First, the background: Mr. Trudeau and his ministers have been marquee guests at exclusive fundraisers across the land this year where people wealthy enough to spare $1,500 each are given intimate access to the most powerful people in government.
This violates Mr. Trudeau's own rules, which state that "there should be no preferential access to government, or appearance of preferential access," for party donors.
Mr. Trudeau won't discuss those rules anymore, because he can't. All he will say is that the fundraisers are legal, which they are. But when the spirit of the law is abused the way the Liberals have done, the perception is created that wealthy people are buying access to cabinet members in order to lobby them about their financial and personal interests.
At first Mr. Trudeau said there was no lobbying, because Liberal Party rules prevented it. Then this week he admitted that, yes, in fact, if you take a $1,500 cheque from a wealthy business owner or an envoy from a Chinese government agency so they can meet you one-on-one in the quiet of a private home, they sometimes do raise issues in a manner normally considered to be lobbying.
But, added the Prime Minister, his government is never swayed by such entreaties. That brings us to Tuesday, when the Opposition relentlessly pressed Mr.

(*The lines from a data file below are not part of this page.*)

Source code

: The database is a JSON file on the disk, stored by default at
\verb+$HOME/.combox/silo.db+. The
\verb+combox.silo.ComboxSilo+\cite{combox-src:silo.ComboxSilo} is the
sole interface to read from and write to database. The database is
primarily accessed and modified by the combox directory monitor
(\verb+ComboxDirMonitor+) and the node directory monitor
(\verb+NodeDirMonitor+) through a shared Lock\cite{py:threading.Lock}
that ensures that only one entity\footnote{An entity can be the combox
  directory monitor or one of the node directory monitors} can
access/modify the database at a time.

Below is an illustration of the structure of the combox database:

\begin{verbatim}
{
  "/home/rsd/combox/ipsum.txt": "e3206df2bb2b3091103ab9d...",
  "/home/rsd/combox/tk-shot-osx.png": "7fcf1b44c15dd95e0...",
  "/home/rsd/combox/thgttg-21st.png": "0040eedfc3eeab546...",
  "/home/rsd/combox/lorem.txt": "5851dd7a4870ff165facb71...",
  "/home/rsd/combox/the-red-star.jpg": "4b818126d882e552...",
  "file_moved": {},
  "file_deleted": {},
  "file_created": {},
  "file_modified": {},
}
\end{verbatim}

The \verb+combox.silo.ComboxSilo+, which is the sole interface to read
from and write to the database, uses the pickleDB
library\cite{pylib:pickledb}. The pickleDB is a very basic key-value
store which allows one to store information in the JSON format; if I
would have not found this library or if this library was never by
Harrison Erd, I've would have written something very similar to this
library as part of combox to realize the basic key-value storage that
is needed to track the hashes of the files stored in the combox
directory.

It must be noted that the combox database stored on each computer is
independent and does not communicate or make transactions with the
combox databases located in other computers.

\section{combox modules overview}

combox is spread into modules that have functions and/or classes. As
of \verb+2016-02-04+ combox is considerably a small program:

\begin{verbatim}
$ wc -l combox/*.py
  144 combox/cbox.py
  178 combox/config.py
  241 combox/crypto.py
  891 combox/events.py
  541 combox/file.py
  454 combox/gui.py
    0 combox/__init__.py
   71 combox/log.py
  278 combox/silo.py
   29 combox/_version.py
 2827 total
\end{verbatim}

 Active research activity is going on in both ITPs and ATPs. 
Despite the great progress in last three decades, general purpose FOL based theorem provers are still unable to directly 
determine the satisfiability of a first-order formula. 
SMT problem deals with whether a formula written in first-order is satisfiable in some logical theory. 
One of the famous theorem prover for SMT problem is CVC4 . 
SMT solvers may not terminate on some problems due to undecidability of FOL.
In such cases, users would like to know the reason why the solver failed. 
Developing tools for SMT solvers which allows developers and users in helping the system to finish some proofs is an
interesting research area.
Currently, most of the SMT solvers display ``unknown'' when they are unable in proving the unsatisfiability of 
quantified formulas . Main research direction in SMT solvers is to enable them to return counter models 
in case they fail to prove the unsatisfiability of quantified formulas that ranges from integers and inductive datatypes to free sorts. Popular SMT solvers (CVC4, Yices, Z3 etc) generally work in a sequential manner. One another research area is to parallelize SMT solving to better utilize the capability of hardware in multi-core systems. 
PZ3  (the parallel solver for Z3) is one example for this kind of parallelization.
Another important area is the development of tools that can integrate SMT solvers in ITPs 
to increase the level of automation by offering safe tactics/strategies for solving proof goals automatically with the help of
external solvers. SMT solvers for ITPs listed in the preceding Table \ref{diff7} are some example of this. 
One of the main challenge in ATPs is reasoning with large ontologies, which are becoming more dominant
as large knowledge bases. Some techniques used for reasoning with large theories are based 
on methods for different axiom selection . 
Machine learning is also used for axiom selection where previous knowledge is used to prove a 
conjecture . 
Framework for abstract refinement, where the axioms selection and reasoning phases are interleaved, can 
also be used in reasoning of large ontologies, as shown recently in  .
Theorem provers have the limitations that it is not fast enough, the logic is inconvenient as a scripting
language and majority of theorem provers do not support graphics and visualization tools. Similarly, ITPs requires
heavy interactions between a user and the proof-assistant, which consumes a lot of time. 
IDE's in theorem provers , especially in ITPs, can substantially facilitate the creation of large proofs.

Trudeau in Question Period about his admission that lobbying was occurring at Liberal fundraisers.
His response this time? "No matter where I am or who I am talking to I always talk about the same thing: the fact that our priorities are to create economic growth for the middle class by increasing taxes for the one per cent of the wealthiest so we are able to reduce them for the middle class."
To paraphrase, "I am a droning bore."
One can imagine the look on the face of the wealthy donor who coughed up $1,500 to meet the Prime Minister and only got a hologram of Justin Trudeau reading a talking point on an infinite loop. It's amazing none of them has asked for their money back yet.
Mr. Trudeau might want to come up with a better defence, and quickly. The federal ethics commissioner, Mary Dawson, has announced she will formally question Mr. Trudeau and Liberal MP Bill Blair about their attendance at cash-for-access fundraisers. This could get interesting yet.